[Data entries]

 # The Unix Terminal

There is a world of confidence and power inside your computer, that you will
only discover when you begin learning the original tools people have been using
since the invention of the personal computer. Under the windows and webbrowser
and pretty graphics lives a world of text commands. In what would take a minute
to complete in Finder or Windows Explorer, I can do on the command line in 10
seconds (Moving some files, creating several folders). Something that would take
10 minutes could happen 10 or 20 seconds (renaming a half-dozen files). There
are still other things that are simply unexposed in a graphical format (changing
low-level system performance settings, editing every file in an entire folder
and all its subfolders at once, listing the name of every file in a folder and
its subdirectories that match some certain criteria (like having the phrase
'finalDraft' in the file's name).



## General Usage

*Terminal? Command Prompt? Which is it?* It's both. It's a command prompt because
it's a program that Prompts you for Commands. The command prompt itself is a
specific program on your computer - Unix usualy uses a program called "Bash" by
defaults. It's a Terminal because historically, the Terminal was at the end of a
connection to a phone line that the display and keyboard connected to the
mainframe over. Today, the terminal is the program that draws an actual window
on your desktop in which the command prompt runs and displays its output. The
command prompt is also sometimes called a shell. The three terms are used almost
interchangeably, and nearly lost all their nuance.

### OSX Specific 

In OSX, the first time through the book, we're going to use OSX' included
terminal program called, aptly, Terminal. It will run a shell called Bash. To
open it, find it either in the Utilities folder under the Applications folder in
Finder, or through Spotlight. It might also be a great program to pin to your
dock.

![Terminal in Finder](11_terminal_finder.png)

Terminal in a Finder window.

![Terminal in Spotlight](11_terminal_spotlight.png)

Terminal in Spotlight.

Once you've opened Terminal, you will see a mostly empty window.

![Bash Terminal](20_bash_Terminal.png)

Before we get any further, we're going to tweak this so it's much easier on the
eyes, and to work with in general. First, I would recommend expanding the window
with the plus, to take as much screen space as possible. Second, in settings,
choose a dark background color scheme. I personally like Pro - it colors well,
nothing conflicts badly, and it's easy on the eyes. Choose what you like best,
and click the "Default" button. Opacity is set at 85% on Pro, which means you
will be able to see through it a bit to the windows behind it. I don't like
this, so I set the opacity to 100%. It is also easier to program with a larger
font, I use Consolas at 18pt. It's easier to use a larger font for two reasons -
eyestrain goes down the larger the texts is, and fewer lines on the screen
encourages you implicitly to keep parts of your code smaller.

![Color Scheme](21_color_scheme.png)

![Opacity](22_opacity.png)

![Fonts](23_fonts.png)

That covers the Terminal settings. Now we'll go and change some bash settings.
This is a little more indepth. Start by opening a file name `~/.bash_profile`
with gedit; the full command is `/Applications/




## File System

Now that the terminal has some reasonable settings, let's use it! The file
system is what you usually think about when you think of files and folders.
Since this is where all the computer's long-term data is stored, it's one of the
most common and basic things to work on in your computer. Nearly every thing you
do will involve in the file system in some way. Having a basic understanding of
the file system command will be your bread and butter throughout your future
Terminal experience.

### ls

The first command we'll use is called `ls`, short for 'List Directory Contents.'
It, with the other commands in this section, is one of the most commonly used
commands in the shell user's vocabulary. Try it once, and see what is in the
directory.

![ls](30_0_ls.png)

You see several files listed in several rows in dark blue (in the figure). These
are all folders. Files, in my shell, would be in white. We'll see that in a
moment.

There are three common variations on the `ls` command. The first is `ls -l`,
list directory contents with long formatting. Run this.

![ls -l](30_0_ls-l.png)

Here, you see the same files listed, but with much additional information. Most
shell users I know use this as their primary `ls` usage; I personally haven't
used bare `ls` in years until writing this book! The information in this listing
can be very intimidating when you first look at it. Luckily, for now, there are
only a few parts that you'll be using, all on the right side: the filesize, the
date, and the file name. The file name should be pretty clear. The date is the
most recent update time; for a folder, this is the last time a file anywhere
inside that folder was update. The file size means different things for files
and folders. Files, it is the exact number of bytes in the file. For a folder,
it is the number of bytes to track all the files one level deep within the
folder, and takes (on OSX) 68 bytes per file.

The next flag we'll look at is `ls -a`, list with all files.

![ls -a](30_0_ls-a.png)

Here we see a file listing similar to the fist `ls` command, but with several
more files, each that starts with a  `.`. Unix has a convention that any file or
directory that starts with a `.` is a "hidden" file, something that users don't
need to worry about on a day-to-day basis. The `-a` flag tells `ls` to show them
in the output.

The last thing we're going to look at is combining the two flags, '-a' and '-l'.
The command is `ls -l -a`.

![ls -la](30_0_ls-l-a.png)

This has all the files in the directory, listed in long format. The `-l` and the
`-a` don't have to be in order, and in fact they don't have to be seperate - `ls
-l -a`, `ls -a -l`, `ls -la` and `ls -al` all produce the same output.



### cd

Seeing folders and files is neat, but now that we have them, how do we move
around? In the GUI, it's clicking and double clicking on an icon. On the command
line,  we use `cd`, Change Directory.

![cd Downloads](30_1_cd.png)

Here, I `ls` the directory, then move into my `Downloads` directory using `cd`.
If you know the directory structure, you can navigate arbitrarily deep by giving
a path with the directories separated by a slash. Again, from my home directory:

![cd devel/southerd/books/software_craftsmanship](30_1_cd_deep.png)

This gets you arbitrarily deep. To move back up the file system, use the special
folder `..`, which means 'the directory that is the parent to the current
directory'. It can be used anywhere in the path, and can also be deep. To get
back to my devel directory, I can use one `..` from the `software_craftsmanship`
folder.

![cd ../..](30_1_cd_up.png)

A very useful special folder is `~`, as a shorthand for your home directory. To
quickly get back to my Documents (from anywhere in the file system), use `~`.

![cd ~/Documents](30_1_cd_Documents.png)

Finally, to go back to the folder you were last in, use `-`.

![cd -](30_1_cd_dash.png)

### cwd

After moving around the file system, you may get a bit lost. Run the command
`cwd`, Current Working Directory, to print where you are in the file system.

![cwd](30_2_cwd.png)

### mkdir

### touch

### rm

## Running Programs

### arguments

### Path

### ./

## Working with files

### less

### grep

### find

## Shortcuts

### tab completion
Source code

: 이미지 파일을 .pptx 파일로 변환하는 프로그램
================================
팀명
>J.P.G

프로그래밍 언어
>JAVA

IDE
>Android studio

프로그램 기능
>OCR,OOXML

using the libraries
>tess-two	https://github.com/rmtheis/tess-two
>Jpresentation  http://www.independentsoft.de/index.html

◆ **Prompt**
An exact copy of the lines above, from the one containing "Terminal experience." down to the one containing "can be very" and including both, is the whole answer; retype it and nothing else.

◆ **Reply**
Terminal experience.

### ls

The first command we'll use is called `ls`, short for 'List Directory Contents.'
It, with the other commands in this section, is one of the most commonly used
commands in the shell user's vocabulary. Try it once, and see what is in the
directory.

![ls](30_0_ls.png)

You see several files listed in several rows in dark blue (in the figure). These
are all folders. Files, in my shell, would be in white. We'll see that in a
moment.

There are three common variations on the `ls` command. The first is `ls -l`,
list directory contents with long formatting. Run this.

![ls -l](30_0_ls-l.png)

Here, you see the same files listed, but with much additional information. Most
shell users I know use this as their primary `ls` usage; I personally haven't
used bare `ls` in years until writing this book! The information in this listing
can be very intimidating when you first look at it. Luckily, for now, there are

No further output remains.